Location
- Country: Philippines
- Region: Central Luzon; Calabarzon;
- Province: Aurora; Quezon;
- City/municipality: Dingalan; General Nakar;

Physical characteristics
- Mouth: Philippine Sea
- • coordinates: 15°13′02″N 121°25′09″E﻿ / ﻿15.2172°N 121.4192°E
- Length: 80.6 km (50.1 mi)
- Basin size: 610 square kilometres (240 sq mi)

= Umiray River =

River in Luzon, Philippines

The Umiray River is a river that separates the Aurora and Quezon provinces. It is bounded by the towns of Dingalan in Aurora and General Nakar in Quezon, it is ironically bounded by 2 barangays of the same name of each town, also Umiray.

It is used as a means of transport by the illegal loggers.

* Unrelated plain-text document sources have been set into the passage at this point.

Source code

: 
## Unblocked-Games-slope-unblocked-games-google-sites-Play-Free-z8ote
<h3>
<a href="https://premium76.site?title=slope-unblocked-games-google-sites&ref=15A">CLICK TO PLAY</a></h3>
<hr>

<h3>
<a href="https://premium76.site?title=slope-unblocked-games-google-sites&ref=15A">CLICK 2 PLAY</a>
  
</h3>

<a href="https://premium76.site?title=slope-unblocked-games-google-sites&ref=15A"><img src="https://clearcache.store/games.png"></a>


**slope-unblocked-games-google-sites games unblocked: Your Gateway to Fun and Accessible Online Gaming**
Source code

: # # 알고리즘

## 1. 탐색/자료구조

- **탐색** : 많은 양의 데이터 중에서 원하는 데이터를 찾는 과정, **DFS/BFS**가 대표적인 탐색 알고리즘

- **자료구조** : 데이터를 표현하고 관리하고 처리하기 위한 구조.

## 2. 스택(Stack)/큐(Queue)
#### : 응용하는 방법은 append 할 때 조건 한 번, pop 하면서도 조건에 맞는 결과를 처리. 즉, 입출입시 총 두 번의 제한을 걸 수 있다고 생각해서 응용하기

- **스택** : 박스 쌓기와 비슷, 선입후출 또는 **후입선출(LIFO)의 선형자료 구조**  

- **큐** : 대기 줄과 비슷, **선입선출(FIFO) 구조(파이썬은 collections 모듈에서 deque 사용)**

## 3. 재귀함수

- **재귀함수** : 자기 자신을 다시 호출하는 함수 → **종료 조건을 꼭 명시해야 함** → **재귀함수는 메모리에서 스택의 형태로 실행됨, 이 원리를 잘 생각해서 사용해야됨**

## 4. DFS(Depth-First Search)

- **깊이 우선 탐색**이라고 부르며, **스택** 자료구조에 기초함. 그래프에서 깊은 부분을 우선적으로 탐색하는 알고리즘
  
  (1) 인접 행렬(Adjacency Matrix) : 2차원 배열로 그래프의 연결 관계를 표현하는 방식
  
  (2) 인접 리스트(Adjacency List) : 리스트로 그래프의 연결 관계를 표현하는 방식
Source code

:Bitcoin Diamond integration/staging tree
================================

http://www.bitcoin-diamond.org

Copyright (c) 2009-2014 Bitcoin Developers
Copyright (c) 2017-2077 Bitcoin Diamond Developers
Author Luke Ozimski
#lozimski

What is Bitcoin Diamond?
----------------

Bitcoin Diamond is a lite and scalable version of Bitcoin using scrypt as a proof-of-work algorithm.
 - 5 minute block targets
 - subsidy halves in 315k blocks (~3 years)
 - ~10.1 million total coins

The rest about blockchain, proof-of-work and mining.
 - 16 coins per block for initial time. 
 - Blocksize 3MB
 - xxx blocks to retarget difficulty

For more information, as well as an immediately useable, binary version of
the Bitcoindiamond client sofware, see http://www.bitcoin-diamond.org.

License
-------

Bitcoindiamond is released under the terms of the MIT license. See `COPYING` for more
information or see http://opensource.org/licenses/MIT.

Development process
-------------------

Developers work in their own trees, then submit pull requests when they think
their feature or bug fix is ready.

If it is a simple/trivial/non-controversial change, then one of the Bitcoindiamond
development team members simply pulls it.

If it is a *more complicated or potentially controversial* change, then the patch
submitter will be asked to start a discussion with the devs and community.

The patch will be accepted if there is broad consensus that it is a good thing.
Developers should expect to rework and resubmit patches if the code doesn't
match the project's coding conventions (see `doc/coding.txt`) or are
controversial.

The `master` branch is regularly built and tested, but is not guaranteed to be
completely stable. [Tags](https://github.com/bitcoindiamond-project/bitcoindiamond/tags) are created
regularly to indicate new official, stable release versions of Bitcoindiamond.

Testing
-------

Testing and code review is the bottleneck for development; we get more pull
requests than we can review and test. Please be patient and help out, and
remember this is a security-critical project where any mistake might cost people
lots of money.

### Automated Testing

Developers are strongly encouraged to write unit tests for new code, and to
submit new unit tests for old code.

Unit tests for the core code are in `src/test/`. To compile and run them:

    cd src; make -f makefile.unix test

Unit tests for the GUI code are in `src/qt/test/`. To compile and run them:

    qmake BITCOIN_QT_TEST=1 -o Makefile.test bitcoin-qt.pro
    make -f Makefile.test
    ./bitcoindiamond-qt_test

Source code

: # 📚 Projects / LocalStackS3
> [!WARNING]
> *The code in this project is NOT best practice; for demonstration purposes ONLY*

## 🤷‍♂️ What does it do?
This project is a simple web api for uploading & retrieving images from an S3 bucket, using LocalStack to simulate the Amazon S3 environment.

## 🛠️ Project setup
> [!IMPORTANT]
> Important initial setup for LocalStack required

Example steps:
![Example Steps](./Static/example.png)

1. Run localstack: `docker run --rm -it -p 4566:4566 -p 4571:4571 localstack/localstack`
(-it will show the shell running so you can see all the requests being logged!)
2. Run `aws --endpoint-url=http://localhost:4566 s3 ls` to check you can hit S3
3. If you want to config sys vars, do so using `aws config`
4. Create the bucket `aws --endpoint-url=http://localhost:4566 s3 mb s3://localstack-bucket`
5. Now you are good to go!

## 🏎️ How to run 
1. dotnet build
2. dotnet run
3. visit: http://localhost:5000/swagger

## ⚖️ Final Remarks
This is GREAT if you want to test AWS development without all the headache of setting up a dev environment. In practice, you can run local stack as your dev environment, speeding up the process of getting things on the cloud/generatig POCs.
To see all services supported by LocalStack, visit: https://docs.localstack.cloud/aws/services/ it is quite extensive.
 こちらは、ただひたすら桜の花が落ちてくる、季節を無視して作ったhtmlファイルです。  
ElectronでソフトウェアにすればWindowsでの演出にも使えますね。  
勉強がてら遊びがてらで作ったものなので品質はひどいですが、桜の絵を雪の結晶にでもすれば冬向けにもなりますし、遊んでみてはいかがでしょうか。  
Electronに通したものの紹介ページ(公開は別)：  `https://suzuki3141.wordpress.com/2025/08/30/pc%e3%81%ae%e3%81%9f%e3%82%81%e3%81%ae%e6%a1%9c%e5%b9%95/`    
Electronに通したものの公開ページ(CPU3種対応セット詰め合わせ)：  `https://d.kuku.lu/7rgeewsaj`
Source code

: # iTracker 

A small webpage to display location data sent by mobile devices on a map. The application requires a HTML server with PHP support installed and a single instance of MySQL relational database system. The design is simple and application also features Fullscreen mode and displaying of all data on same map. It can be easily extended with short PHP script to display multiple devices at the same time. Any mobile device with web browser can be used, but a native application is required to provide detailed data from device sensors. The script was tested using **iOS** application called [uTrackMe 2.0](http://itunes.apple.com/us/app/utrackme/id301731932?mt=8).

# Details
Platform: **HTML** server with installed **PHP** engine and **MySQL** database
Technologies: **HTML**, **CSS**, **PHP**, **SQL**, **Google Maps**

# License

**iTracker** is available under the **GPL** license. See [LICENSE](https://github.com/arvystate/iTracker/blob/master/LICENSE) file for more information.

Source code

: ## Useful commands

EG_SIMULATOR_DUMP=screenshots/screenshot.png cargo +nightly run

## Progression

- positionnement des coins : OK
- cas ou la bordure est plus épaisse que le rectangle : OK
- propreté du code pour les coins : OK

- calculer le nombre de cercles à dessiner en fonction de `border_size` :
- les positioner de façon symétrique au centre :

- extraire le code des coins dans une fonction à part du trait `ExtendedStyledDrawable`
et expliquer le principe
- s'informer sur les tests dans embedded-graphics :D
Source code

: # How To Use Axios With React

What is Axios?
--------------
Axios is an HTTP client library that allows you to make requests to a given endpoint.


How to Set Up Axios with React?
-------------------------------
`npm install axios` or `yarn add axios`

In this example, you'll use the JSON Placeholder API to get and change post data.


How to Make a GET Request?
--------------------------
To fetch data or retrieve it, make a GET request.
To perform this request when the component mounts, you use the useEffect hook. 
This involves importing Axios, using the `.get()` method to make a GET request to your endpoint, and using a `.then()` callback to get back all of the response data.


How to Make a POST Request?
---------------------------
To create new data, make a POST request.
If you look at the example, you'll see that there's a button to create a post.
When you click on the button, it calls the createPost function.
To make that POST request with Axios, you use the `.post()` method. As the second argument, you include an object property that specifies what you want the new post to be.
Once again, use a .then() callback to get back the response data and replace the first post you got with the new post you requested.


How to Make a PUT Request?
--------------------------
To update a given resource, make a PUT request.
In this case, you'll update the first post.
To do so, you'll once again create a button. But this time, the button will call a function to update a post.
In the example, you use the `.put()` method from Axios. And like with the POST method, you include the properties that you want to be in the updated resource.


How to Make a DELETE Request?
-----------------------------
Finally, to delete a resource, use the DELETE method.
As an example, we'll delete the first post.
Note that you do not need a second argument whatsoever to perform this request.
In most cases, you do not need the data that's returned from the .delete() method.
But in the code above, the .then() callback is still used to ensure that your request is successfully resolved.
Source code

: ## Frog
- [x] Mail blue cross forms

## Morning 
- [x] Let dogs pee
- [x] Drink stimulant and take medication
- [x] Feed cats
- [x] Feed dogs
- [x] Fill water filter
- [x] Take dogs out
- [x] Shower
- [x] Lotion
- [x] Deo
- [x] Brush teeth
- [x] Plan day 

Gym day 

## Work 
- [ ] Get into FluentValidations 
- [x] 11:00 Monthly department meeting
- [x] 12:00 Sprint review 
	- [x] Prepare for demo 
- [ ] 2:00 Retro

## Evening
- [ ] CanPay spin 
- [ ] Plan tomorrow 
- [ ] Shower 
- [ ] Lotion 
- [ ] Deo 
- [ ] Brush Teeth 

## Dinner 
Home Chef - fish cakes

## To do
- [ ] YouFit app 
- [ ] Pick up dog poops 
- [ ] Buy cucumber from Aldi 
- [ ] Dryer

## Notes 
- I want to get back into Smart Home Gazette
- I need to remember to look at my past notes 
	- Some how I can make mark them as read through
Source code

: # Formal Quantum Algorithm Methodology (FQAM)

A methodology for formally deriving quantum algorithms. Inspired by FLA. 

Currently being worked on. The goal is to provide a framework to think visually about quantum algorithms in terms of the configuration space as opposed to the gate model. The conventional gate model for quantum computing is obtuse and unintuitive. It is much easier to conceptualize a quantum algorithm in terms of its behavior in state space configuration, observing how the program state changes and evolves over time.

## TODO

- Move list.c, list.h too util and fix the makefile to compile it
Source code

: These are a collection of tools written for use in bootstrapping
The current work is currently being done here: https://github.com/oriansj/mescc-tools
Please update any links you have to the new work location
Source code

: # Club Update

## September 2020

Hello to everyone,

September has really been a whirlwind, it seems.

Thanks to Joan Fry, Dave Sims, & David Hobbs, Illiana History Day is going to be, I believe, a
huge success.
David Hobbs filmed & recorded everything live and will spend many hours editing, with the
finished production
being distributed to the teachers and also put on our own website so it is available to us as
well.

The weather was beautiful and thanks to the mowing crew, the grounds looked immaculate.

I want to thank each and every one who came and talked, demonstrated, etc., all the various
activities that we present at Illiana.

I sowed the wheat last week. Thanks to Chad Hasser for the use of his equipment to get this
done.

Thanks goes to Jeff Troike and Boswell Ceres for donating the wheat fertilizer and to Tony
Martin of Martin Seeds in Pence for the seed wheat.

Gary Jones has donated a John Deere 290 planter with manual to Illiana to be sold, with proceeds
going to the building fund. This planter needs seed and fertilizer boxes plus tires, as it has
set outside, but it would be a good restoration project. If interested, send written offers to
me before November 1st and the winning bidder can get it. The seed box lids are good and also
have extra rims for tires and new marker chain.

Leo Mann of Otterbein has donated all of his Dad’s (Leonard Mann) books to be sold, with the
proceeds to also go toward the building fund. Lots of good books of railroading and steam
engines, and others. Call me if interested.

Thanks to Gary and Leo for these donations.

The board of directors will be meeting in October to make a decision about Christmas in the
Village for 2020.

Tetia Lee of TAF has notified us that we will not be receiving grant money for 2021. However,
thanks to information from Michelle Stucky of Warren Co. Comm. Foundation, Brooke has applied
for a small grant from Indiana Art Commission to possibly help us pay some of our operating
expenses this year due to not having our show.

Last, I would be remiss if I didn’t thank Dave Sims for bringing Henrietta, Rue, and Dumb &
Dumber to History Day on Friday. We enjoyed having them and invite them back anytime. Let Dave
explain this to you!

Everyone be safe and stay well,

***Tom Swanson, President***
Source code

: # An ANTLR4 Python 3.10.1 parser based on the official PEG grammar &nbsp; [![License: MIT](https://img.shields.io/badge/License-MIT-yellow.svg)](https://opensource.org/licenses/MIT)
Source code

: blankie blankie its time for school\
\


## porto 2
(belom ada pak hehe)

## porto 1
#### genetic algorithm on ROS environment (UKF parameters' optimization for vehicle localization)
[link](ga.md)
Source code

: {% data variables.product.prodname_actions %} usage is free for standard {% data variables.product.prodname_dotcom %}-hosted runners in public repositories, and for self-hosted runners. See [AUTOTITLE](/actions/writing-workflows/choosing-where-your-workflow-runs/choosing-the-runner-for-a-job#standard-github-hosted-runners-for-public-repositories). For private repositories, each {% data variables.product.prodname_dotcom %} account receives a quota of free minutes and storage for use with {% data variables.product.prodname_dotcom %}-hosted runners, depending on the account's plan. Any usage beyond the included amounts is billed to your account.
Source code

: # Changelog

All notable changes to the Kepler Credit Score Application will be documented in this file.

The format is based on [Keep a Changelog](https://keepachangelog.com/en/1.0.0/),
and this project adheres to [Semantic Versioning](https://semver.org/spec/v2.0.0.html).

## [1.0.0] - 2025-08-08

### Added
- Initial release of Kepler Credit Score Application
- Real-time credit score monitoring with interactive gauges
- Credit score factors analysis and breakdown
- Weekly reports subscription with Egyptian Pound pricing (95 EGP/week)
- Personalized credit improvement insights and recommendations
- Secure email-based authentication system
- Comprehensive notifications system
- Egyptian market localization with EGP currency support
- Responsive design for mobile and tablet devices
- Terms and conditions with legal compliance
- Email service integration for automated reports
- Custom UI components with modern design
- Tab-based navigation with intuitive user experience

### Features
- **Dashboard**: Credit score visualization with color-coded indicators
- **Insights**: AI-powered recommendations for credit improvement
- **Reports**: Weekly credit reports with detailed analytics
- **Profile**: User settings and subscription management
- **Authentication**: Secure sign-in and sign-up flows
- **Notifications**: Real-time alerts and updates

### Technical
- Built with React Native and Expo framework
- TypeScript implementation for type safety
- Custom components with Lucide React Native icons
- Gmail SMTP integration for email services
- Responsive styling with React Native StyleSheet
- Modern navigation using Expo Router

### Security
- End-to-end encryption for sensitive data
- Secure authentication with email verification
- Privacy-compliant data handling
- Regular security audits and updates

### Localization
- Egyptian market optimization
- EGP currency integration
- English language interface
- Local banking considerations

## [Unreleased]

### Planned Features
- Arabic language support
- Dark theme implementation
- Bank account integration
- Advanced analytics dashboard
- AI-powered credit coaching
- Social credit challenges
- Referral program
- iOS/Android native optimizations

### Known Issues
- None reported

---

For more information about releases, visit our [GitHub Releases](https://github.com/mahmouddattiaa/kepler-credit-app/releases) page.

From the mountains, the illegal loggers float the troso (lumber) and float them downstream up to the ocean. During the late 20th century (and continuing up to the present), it has been the site of several clashes between the army and the communist group, the New People's Army. In 1995, the government has made a project called Umiray–Angat Transbasin Project (UATP) to link the Pacific Ocean with Angat River in Bulacan's mountains through a tunnel that will traverse Umiray River then cut through the mountains of Sierra Madre straight to Angat River. In 2013, the Metropolitan Waterworks and Sewerage System signed an agreement with the General Nakar, Quezon local government unit to replace the structures made in 1995 to increase the flow from the Umiray to the Angat.